→ **WORK ORDER**
Each entry must come back word for word; drop the images as you go.

→ **PROVIDED DATA**
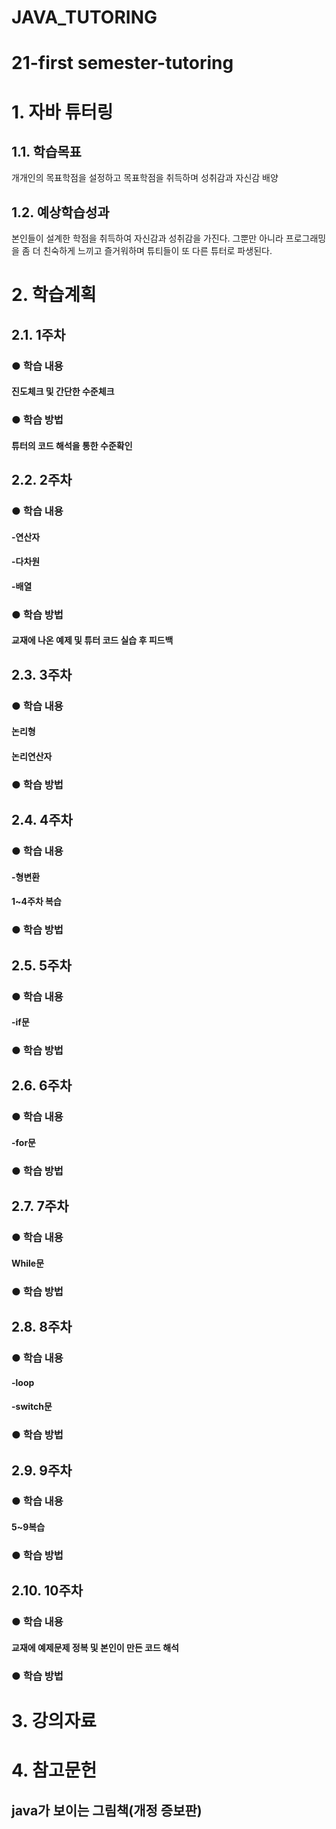 # JAVA_TUTORING
21-first semester-tutoring
======================

# 1. 자바 튜터링

## 1.1. 학습목표
개개인의 목표학점을 설정하고 목표학점을 취득하며 성취감과 자신감 배양

## 1.2. 예상학습성과
본인들이 설계한 학점을 취득하여 자신감과 성취감을 가진다. 그뿐만 아니라 프로그래밍을 좀 더 친숙하게 느끼고 즐거워하며
튜티들이 또 다른 튜터로 파생된다.

# 2. 학습계획

## 2.1. 1주차
### ● 학습 내용
#### 진도체크 및 간단한 수준체크
### ● 학습 방법
#### 튜터의 코드 해석을 통한 수준확인
## 2.2. 2주차
### ● 학습 내용
#### -연산자
#### -다차원
#### -배열
### ● 학습 방법
#### 교재에 나온 예제 및 튜터 코드 실습 후 피드백
## 2.3. 3주차 
### ● 학습 내용
#### 논리형
#### 논리연산자
### ● 학습 방법
####
## 2.4. 4주차
### ● 학습 내용
#### -형변환
#### 1~4주차 복습
### ● 학습 방법
####
## 2.5. 5주차
### ● 학습 내용
#### -if문
### ● 학습 방법
####
## 2.6. 6주차
### ● 학습 내용
#### -for문
### ● 학습 방법
####
## 2.7. 7주차
### ● 학습 내용
#### While문
### ● 학습 방법
####
## 2.8. 8주차
### ● 학습 내용
#### -loop
#### -switch문
### ● 학습 방법
####
## 2.9. 9주차
### ● 학습 내용
#### 5~9복습
### ● 학습 방법
####
## 2.10. 10주차
### ● 학습 내용
#### 교재에 예제문제 정복 및 본인이 만든 코드 해석
### ● 학습 방법
####

# 3. 강의자료
# 4. 참고문헌
## java가 보이는 그림책(개정 증보판)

→ **WRITTEN SOLUTION**
 # JAVA_TUTORING
21-first semester-tutoring
======================

# 1. 자바 튜터링

## 1.1. 학습목표
개개인의 목표학점을 설정하고 목표학점을 취득하며 성취감과 자신감 배양

## 1.2. 예상학습성과
본인들이 설계한 학점을 취득하여 자신감과 성취감을 가진다. 그뿐만 아니라 프로그래밍을 좀 더 친숙하게 느끼고 즐거워하며
튜티들이 또 다른 튜터로 파생된다.

# 2. 학습계획

## 2.1. 1주차
### ● 학습 내용
#### 진도체크 및 간단한 수준체크
### ● 학습 방법
#### 튜터의 코드 해석을 통한 수준확인
## 2.2. 2주차
### ● 학습 내용
#### -연산자
#### -다차원
#### -배열
### ● 학습 방법
#### 교재에 나온 예제 및 튜터 코드 실습 후 피드백
## 2.3. 3주차 
### ● 학습 내용
#### 논리형
#### 논리연산자
### ● 학습 방법
####
## 2.4. 4주차
### ● 학습 내용
#### -형변환
#### 1~4주차 복습
### ● 학습 방법
####
## 2.5. 5주차
### ● 학습 내용
#### -if문
### ● 학습 방법
####
## 2.6. 6주차
### ● 학습 내용
#### -for문
### ● 학습 방법
####
## 2.7. 7주차
### ● 학습 내용
#### While문
### ● 학습 방법
####
## 2.8. 8주차
### ● 학습 내용
#### -loop
#### -switch문
### ● 학습 방법
####
## 2.9. 9주차
### ● 학습 내용
#### 5~9복습
### ● 학습 방법
####
## 2.10. 10주차
### ● 학습 내용
#### 교재에 예제문제 정복 및 본인이 만든 코드 해석
### ● 학습 방법
####

# 3. 강의자료
# 4. 참고문헌
## java가 보이는 그림책(개정 증보판)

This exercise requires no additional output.